Sep 24, 2001  •  Post A Comment

Giving broadcasters additional incentive to clear channels 60 to 69 for wireless services auctions, the Federal Communications Commission last week agreed to allow stations operating in that band to use their digital channel assignments to offer analog operations at least until Dec. 31, 2005.
In a previous action, the FCC cleared the way for broadcasters to sell their rights to transmit on channels 60 to 69 to the winners of the wireless auctions.
The FCC has been trying to think up ways to encourage the nearly 100 broadcasters on the band to get off those frequencies since 1997, when Congress originally mandated that the channels be auctioned for wireless services.
Under the law, the FCC was supposed to auction the rights to the channels before the end of 2000.
But the agency has ducked the obligation in large part because the law also says broadcasters don’t actually have to surrender the channels until the switch to digital TV is complete. That’s something that is not expected to happen for years, and observers have warned that the auctions won’t be as lucrative for the federal government if they’re held before there’s a better guarantee that the broadcasters will turn the spectrum over at a certain date.

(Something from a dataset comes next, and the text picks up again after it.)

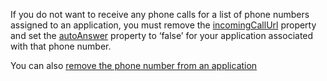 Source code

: If you do not want to receive any phone calls for a list of phone numbers assigned to an application, you must remove the [incomingCallUrl](http://dev.bandwidth.com/ap-docs/methods/applications/postApplicationsApplicationId.html#) property and set the [autoAnswer](http://dev.bandwidth.com/ap-docs/methods/applications/postApplicationsApplicationId.html#) property to ‘false’ for your application associated with that phone number.

You can also [remove the phone number from an application](http://dev.bandwidth.com/ap-docs/methods/phoneNumbers/postPhoneNumbersNumberId.html)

At deadline, the FCC had yet to reschedule the auctions.
Under the FCC’s incentive rulings, broadcasters can strike deals with wireless companies to abandon the channels sooner than they would otherwise have had to-and they’ll have a new channel on which to continue analog operations until a switch to digital TV becomes practical.
“The broadcasters are going to be in for a windfall,” said Bud Paxson, chairman of Paxson Communications, which owns 17 of the 99 analog stations operating on channels 59 to 69. (Mr. Paxson says Channel 59 will also need to be cleared to allow the use of Channel 60.)
Added Travis Larson, a spokesman for the Cellular Telecommunications & Internet Association, “This action by the FCC adds some certainty to the clearing process.”
Mr. Paxson last week also proposed a plan under which the investment banking company of Allen & Co. would negotiate a package deal with auction bidders to compensate broadcasters and set deadlines for moving off the channels.
He said the concept at deadline had the support of up to 70 percent of the stations operating on the band.
“As a group, we need to work on the other 30 percent of the incumbents to educate them on the benefits and potential compensation and get them to join the spectrum clearing alliance,” Mr. Paxson said.
Under another provision in the FCC’s ruling last week, broadcasters can continue operating in analog on the digital channels after Dec. 31, 2005, until 70 percent of the TV households in their markets are capable of receiving DTV signals.